(Records provided begins)

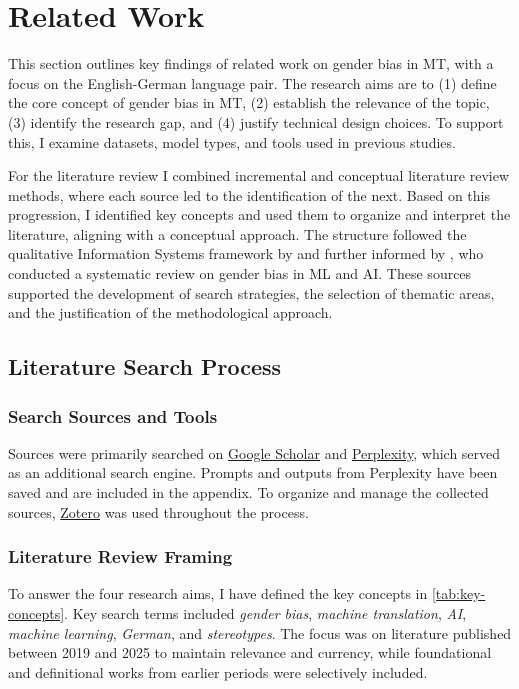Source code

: \chapter{Related Work}

This section outlines key findings of related work on gender bias in MT, with a focus on the English-German language pair. The research aims are to (1) define the core concept of gender bias in MT, (2) establish the relevance of the topic, (3) identify the research gap, and (4) justify technical design choices. To support this, I examine datasets, model types, and tools used in previous studies.

For the literature review I combined incremental and conceptual literature review methods, where each source led to the identification of the next. Based on this progression, I identified key concepts and used them to organize and interpret the literature, aligning with a conceptual approach. The structure followed the qualitative Information Systems framework by \citet{schryenWritingQualitativeLiterature2015} and further informed by \citet{shresthaExploringGenderBiases2022}, who conducted a systematic review on gender bias in ML and AI. These sources supported the development of search strategies, the selection of thematic areas, and the justification of the methodological approach.


\section{Literature Search Process}

\subsection{Search Sources and Tools}
Sources were primarily searched on \href{https://scholar.google.com/}{Google Scholar} and \href{https://www.perplexity.ai/}{Perplexity}, which served as an additional search engine. Prompts and outputs from Perplexity have been saved and are included in the appendix. To organize and manage the collected sources, \href{https://www.zotero.org/}{Zotero} was used throughout the process.

\subsection{Literature Review Framing}

To answer the four research aims, I have defined the key concepts in \autoref{tab:key-concepts}. Key search terms included \textit{gender bias}, \textit{machine translation}, \textit{AI}, \textit{machine learning}, \textit{German}, and \textit{stereotypes}. The focus was on literature published between 2019 and 2025 to maintain relevance and currency, while foundational and definitional works from earlier periods were selectively included.

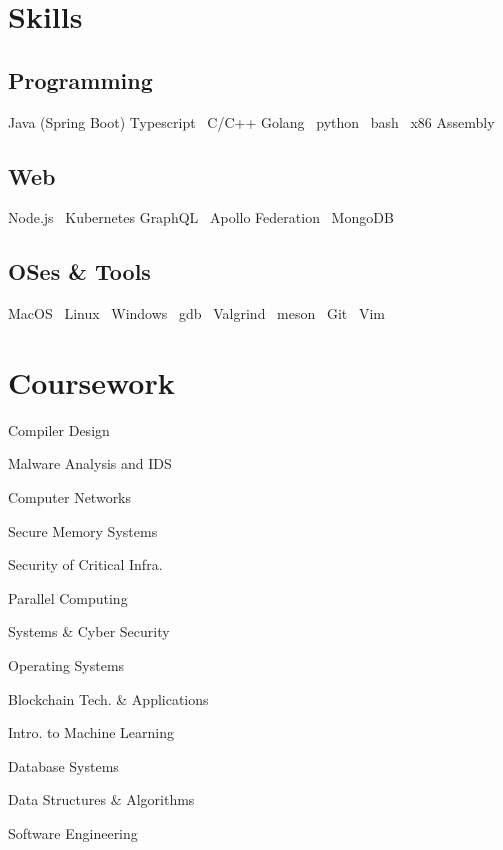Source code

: \documentclass[a4paper]{deedy-resume-reversed}
\begin{document}
\begin{minipage}[t]{0.33\textwidth}
\section{Skills}
\subsection{Programming}
    Java (Spring Boot) \textbullet Typescript  \textbullet\ C/C++ \textbullet Golang \textbullet\
    python \textbullet\ bash \textbullet\ x86 Assembly
\sectionsep

\subsection{Web}
    Node.js \textbullet\ Kubernetes \textbullet{} GraphQL \textbullet\ Apollo Federation \textbullet\ MongoDB
\sectionsep

    \subsection{OSes \& Tools}
    MacOS \textbullet\ Linux \textbullet\ Windows \textbullet\ gdb \textbullet\ Valgrind \textbullet\ meson \textbullet\ Git \textbullet\ Vim
\sectionsep


\section{Coursework}
\vspace{10pt} %
\begin{tightemize}
\item Compiler Design
\item Malware Analysis and IDS
\item Computer Networks
\item Secure Memory Systems
\item Security of Critical Infra.
\item Parallel Computing
\item Systems \& Cyber Security
\item Operating Systems
\item Blockchain Tech. \& Applications
\item Intro. to Machine Learning
\item Database Systems
\item Data Structures \& Algorithms
\item Software Engineering
\end{tightemize}
\sectionsep


\end{minipage}
\end{document}
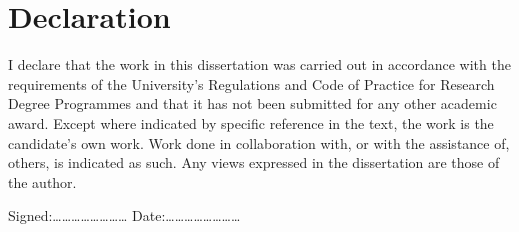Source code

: \chapter*{Declaration}

I declare that the work in this dissertation was carried out in accordance with the requirements of the University's 
Regulations and Code of Practice for Research Degree Programmes and that it has not been submitted for any other academic 
award. Except where indicated by specific reference in the text, the work is the candidate's own work. Work done in 
collaboration with, or with the assistance of, others, is indicated as such. Any views expressed in the dissertation are 
those of the author.

\vspace{5cm}
\noindent
Signed:\ldots\ldots\ldots\ldots\ldots\ldots\ldots\ldots \hfill
Date:\ldots\ldots\ldots\ldots\ldots\ldots\ldots\ldots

(Records provided ends)

Work instructions: Copy the records exactly as they appear, leaving every picture out.

Written reply:
Source code

: \chapter{Related Work}

This section outlines key findings of related work on gender bias in MT, with a focus on the English-German language pair. The research aims are to (1) define the core concept of gender bias in MT, (2) establish the relevance of the topic, (3) identify the research gap, and (4) justify technical design choices. To support this, I examine datasets, model types, and tools used in previous studies.

For the literature review I combined incremental and conceptual literature review methods, where each source led to the identification of the next. Based on this progression, I identified key concepts and used them to organize and interpret the literature, aligning with a conceptual approach. The structure followed the qualitative Information Systems framework by \citet{schryenWritingQualitativeLiterature2015} and further informed by \citet{shresthaExploringGenderBiases2022}, who conducted a systematic review on gender bias in ML and AI. These sources supported the development of search strategies, the selection of thematic areas, and the justification of the methodological approach.


\section{Literature Search Process}

\subsection{Search Sources and Tools}
Sources were primarily searched on \href{https://scholar.google.com/}{Google Scholar} and \href{https://www.perplexity.ai/}{Perplexity}, which served as an additional search engine. Prompts and outputs from Perplexity have been saved and are included in the appendix. To organize and manage the collected sources, \href{https://www.zotero.org/}{Zotero} was used throughout the process.

\subsection{Literature Review Framing}

To answer the four research aims, I have defined the key concepts in \autoref{tab:key-concepts}. Key search terms included \textit{gender bias}, \textit{machine translation}, \textit{AI}, \textit{machine learning}, \textit{German}, and \textit{stereotypes}. The focus was on literature published between 2019 and 2025 to maintain relevance and currency, while foundational and definitional works from earlier periods were selectively included.

Source code

: \documentclass[a4paper]{deedy-resume-reversed}
\begin{document}
\begin{minipage}[t]{0.33\textwidth}
\section{Skills}
\subsection{Programming}
    Java (Spring Boot) \textbullet Typescript  \textbullet\ C/C++ \textbullet Golang \textbullet\
    python \textbullet\ bash \textbullet\ x86 Assembly
\sectionsep

\subsection{Web}
    Node.js \textbullet\ Kubernetes \textbullet{} GraphQL \textbullet\ Apollo Federation \textbullet\ MongoDB
\sectionsep

    \subsection{OSes \& Tools}
    MacOS \textbullet\ Linux \textbullet\ Windows \textbullet\ gdb \textbullet\ Valgrind \textbullet\ meson \textbullet\ Git \textbullet\ Vim
\sectionsep


\section{Coursework}
\vspace{10pt} %
\begin{tightemize}
\item Compiler Design
\item Malware Analysis and IDS
\item Computer Networks
\item Secure Memory Systems
\item Security of Critical Infra.
\item Parallel Computing
\item Systems \& Cyber Security
\item Operating Systems
\item Blockchain Tech. \& Applications
\item Intro. to Machine Learning
\item Database Systems
\item Data Structures \& Algorithms
\item Software Engineering
\end{tightemize}
\sectionsep


\end{minipage}
\end{document}
Source code

: \chapter*{Declaration}

I declare that the work in this dissertation was carried out in accordance with the requirements of the University's 
Regulations and Code of Practice for Research Degree Programmes and that it has not been submitted for any other academic 
award. Except where indicated by specific reference in the text, the work is the candidate's own work. Work done in 
collaboration with, or with the assistance of, others, is indicated as such. Any views expressed in the dissertation are 
those of the author.

\vspace{5cm}
\noindent
Signed:\ldots\ldots\ldots\ldots\ldots\ldots\ldots\ldots \hfill
Date:\ldots\ldots\ldots\ldots\ldots\ldots\ldots\ldots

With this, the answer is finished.